So when my son was born, I wasn’t expecting to feel overwhelmed, exhausted, frustrated, anxious, sad, helpless and hopeless. I loved him to my core, but I was starting to believe that I was the worst mom in history.
The downward spiral continued. Around and around it went until I was a puddle of despair. Believing that I was a bad mom, that I wasn’t enough to take care of my baby, the baby boy I would give my life for.
My thoughts about being a bad mom would creep in when I would try to pray, and they would distract me when I was caring for my son. Like a song on repeat, I’m a bad mom was living in my head rent-free and tearing me into a million pieces.
In my job, I have seen how intrusive thoughts can grow tentacles into nearly every part of mothers’ lives: self-worth, relationships, careers and faith. Intrusive thoughts can tell us that we are worthless, useless, lazy and ugly. They lie. They cheat. They steal and destroy. Sound familiar? Good. Realizing how harmful these thoughts can be will tell us that it’s time for them to go.
And instead of letting those thoughts waltz in and take up residence in our hearts, we can evaluate the ugly intrusive thoughts using Philippians 4:8 as our road map:
“Finally, brothers and sisters, whatever is true, whatever is noble, whatever is right, whatever is pure, whatever is lovely, whatever is admirable—if anything is excellent or praiseworthy—think about such things.”
- Whatever is true: Is this a thought that is the actual truth? Do we have facts to back it up?
- Whatever is noble: Does this thought hold to a high moral standard?
- Whatever is right: Is the thought righteous, and does it encourage us to act in accordance with God's law?
- Whatever is pure: Does the thought lead us to purity, the action of seeking a life as a redeemed child of God and casting out sin?
- Whatever is lovely: Is this a beautiful or pleasing thought?
- Whatever is admirable: Does this thought deserve respect and attention?
- Whatever is excellent or praiseworthy: Does this thought deserve to be praised or put on a pedestal?
I used Philippians 4:8 as my guide with my intrusive thought — I’m a bad mom. This thought is not true, noble, righteous, lovely, admirable, excellent or praiseworthy. The thought was hurtful, not holy.
Now, friend, I challenge you to do the same with your ugly thoughts. Apply the words of Philippians 4:8, and see if these thoughts are allowed to stay.
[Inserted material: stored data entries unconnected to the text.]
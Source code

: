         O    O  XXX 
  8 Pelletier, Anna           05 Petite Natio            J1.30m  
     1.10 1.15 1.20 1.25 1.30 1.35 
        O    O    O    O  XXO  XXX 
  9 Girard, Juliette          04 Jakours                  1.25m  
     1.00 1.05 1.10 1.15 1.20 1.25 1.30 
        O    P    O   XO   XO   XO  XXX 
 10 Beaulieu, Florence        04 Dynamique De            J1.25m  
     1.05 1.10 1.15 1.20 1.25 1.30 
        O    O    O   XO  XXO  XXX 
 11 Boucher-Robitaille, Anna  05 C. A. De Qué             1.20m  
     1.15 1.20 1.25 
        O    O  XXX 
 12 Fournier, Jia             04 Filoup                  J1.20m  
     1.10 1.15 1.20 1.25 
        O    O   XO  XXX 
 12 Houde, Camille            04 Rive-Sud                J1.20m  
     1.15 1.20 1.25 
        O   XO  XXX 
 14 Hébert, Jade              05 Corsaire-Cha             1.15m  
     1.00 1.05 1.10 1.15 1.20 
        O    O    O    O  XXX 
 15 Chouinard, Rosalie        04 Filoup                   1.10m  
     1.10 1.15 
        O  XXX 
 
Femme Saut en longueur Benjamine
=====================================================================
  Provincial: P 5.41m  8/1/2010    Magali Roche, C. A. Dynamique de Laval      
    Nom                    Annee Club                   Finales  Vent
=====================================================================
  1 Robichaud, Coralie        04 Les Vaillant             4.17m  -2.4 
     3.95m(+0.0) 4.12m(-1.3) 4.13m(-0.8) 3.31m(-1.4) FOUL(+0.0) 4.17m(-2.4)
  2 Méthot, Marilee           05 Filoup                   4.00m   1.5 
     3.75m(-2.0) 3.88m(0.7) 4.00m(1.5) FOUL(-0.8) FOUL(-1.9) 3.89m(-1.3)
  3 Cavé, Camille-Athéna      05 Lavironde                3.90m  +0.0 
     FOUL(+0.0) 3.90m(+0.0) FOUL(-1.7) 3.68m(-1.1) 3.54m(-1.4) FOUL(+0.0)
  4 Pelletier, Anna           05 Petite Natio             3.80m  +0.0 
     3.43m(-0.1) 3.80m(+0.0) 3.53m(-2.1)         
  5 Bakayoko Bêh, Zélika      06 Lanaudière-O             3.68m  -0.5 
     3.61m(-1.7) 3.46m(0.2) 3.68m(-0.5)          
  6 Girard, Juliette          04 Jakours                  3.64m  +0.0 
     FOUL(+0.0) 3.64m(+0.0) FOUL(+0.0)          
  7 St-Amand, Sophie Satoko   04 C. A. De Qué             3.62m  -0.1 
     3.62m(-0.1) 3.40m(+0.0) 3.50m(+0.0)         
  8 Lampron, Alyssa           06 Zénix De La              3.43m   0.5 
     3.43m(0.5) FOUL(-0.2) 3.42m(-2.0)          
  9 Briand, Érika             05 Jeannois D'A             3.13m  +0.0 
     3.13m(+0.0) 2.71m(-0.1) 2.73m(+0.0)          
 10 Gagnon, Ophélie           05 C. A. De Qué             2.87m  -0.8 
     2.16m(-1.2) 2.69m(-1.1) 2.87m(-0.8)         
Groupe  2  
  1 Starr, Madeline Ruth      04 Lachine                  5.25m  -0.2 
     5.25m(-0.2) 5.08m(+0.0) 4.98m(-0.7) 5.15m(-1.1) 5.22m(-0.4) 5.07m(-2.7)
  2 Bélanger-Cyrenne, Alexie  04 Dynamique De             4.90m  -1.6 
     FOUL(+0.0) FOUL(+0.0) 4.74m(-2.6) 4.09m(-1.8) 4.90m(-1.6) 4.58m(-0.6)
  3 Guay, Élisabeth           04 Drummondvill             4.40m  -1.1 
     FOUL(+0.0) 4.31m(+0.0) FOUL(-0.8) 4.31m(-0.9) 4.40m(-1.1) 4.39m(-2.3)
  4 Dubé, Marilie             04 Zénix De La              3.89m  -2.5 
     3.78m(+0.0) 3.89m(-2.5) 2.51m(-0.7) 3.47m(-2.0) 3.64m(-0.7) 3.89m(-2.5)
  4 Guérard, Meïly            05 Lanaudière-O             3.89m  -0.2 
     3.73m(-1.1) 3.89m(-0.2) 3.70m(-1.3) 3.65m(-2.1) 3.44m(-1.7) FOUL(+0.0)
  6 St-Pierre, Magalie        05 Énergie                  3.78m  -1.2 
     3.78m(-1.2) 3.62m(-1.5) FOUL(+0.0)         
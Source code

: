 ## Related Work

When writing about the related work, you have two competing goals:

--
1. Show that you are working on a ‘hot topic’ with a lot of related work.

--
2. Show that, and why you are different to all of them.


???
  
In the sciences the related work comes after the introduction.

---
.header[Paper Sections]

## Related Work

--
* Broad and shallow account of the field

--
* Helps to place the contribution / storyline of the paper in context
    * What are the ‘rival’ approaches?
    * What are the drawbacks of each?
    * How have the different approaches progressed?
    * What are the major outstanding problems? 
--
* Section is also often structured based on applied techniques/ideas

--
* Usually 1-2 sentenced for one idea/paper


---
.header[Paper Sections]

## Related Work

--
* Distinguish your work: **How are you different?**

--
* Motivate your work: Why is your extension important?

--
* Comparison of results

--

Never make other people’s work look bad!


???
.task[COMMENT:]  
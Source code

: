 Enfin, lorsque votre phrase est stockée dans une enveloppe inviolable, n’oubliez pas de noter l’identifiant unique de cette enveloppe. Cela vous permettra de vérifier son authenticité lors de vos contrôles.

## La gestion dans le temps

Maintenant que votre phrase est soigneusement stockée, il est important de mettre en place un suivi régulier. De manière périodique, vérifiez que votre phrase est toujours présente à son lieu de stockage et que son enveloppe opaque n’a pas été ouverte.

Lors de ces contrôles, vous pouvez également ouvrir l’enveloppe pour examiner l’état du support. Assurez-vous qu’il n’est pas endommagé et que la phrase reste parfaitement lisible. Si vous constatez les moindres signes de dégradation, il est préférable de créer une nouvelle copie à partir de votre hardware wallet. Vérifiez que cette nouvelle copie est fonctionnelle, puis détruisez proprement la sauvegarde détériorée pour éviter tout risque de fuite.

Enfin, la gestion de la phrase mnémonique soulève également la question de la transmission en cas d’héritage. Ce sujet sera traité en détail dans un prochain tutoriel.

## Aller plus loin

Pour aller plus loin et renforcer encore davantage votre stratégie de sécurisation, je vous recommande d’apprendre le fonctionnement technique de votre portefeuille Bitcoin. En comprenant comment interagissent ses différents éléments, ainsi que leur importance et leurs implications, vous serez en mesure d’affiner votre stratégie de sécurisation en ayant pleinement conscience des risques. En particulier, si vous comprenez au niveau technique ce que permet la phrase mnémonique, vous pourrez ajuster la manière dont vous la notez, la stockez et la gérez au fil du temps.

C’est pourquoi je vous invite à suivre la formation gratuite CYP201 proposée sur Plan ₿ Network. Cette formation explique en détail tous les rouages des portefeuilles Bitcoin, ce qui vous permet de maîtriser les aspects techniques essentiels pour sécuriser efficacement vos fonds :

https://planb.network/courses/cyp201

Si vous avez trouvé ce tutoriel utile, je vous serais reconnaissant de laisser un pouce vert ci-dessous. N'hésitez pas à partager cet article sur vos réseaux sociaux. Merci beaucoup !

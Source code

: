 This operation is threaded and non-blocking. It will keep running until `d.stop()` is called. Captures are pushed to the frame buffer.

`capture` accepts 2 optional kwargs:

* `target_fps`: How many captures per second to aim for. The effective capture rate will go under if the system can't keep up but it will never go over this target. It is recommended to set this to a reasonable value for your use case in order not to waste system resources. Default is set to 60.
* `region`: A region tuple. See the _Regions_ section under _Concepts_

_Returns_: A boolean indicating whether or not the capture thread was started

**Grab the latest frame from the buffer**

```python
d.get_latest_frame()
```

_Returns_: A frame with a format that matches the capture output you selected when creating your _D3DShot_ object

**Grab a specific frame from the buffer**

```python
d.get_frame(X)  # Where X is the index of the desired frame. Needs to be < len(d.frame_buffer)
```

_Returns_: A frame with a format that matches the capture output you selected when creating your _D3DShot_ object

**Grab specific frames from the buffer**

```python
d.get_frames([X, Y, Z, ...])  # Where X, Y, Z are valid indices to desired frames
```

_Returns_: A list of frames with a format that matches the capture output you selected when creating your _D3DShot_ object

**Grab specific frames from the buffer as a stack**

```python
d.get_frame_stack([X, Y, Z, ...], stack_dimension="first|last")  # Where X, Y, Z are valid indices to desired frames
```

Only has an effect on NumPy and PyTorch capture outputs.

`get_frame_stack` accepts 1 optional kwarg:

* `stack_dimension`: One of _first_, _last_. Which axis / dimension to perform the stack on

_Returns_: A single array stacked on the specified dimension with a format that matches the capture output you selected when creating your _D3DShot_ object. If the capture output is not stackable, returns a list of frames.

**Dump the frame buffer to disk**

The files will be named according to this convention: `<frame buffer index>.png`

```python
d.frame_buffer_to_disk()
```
God, please help me when I struggle with intrusive thoughts. Show me what thoughts are not true, noble, right, pure, lovely, admirable or praiseworthy. Help me believe Your Word when it says not to think about things that don’t align with Your Truth. And, Father, help me let it go. When these thoughts surface, give me the strength to tell the thoughts to go away. In Jesus’ Name, Amen.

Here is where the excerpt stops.